Sumbawanews.com,- Tim nasional Iran meninggalkan pesan tulisan tangan di ruang ganti Stadion Los Angeles setelah laga imbang 0-0 melawan Belgia dalam Piala Dunia 2026—sebuah surat penuh martabat yang menyentuh hati dunia.
Dalam catatan yang ditulis tangan dan ditandatangani oleh seluruh anggota skuad, tim Persia itu menyampaikan pesan perdamaian yang jauh melampaui sepak bola. “Dari Persia kuno ribuan tahun lalu hingga Iran yang beradab saat ini, semangat Iran tetap hidup dan teguh,” demikian awal pesan itu. “Kami datang ke Los Angeles dengan kebanggaan, bertanding dengan kehormatan, dan meninggalkan kota ini dengan martabat.”
Pesan itu tidak hanya menjadi simbol kebanggaan nasional, tetapi juga seruan damai di tengah konflik yang masih menghantui. Tim menyinggung tragedi penyerangan terhadap sebuah sekolah putri di Minab yang menewaskan 168 orang—sebuah luka yang belum sembuh, namun tidak mereka biarkan menjadi alasan untuk membenci.
“Terima kasih kepada setiap warga Iran yang telah memberikan hati, suara, dan jiwanya untuk Iran sepanjang 180 menit ini. Semoga perdamaian, rasa hormat, dan persahabatan terjalin di antara seluruh bangsa,” tulis mereka, mengakhiri surat itu dengan harapan yang begitu manusiawi.
Pesan ini muncul di tengah tekanan luar biasa yang dihadapi tim Iran di turnamen ini. Dengan visa yang dibatasi ketat, staf pendukung yang gagal masuk ke AS, dan markas besar yang terpaksa dipindahkan dari Arizona ke Tijuana, Meksiko, skuad Iran menjalani turnamen dalam kondisi yang hampir tak mungkin. Mereka hanya diperbolehkan memasuki wilayah AS sehari sebelum pertandingan dan wajib langsung pergi setelah laga berakhir—tanpa kesempatan untuk berlatih atau beradaptasi seperti tim lain.

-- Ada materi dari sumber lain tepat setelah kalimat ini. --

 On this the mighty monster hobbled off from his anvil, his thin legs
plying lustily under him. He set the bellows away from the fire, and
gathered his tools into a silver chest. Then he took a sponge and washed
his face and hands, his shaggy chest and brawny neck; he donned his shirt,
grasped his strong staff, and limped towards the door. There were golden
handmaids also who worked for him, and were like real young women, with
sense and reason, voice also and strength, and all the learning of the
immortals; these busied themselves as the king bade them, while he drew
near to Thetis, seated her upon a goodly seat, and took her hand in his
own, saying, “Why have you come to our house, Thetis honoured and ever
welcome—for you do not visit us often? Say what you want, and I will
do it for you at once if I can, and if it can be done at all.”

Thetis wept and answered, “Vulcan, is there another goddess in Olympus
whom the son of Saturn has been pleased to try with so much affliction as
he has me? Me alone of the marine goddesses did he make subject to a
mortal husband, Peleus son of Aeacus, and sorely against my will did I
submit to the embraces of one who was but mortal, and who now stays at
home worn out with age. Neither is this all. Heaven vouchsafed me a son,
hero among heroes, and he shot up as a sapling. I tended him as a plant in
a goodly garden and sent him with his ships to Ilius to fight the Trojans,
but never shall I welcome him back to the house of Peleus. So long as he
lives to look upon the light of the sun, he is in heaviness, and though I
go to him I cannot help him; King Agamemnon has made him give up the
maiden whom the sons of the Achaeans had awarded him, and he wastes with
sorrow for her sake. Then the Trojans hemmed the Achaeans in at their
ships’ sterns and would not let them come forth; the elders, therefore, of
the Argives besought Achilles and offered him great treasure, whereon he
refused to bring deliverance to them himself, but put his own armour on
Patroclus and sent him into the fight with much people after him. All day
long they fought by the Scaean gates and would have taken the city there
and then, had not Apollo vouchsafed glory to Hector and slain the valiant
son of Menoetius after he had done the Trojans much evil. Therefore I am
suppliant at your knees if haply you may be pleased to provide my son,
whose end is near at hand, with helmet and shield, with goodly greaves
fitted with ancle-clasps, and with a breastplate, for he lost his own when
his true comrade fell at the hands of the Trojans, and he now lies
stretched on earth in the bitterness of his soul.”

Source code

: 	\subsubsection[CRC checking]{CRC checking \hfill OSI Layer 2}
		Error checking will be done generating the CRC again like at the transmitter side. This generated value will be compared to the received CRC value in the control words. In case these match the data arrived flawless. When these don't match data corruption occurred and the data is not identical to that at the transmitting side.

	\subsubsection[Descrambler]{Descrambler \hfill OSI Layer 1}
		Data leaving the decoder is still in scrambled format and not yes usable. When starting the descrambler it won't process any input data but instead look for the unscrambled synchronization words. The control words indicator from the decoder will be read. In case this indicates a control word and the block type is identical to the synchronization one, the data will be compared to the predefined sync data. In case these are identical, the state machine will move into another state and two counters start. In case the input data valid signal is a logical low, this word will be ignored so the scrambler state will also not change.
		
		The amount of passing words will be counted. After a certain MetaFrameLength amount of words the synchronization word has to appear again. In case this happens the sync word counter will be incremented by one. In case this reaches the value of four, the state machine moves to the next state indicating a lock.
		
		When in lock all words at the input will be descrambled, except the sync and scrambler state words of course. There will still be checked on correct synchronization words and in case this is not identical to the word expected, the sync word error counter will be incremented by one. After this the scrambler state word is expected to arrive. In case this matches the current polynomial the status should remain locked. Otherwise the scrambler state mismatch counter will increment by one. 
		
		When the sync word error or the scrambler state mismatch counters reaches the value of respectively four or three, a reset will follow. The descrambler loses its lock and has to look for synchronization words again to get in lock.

Pelatih Amir Ghalenoei menyebut timnya sebagai “yang paling dirugikan” di Piala Dunia 2026. Namun, di tengah semua keterbatasan, para pemain justru memilih untuk menunjukkan kekuatan yang lebih besar: kehormatan.
Laga melawan Belgia berakhir tanpa gol, tapi di ruang ganti, mereka menciptakan sejarah. Pesan itu kemudian diunggah oleh Federasi Sepak Bola Republik Islam Iran (FFIRI) dan menyebar viral di media sosial global. Banyak pengamat menyebutnya sebagai momen paling manusiawi dalam sejarah Piala Dunia modern—sebuah keindahan yang lahir dari penderitaan, bukan kemenangan.
Sementara itu, negosiasi diplomatik antara Iran dan Amerika Serikat—yang menjadi salah satu tuan rumah turnamen—terus berlanjut. Laporan dari Qatar dan Pakistan menyebut kemajuan signifikan dalam putaran terakhir pembicaraan, yang langsung memengaruhi pasar minyak dan mata uang global. Harga minyak anjlok, saham Asia menguat, dan bahkan ChatGPT meramalkan lonjakan harga Bitcoin jika kedua negara mencapai kesepakatan damai.
Pertandingan terakhir Iran di fase grup akan melawan Mesir di Seattle pada 27 Juni. Direktur Eksekutif Satuan Tugas Piala Dunia Gedung Putih, Andrew Giuliani, mengaku sedang membahas kelonggaran aturan visa untuk tim Iran—mengakui bahwa “sepak bola seharusnya tidak menjadi tahanan politik.”
Di tengah dunia yang sering terpecah oleh kebencian, tim Iran memilih untuk menulis pesan perdamaian di dinding ruang ganti—bukan di podium, bukan di press conference, tapi di tempat yang paling pribadi: di antara keringat, air mata, dan doa para pemain.
Dan dunia, akhirnya, berhenti sejenak untuk membacanya.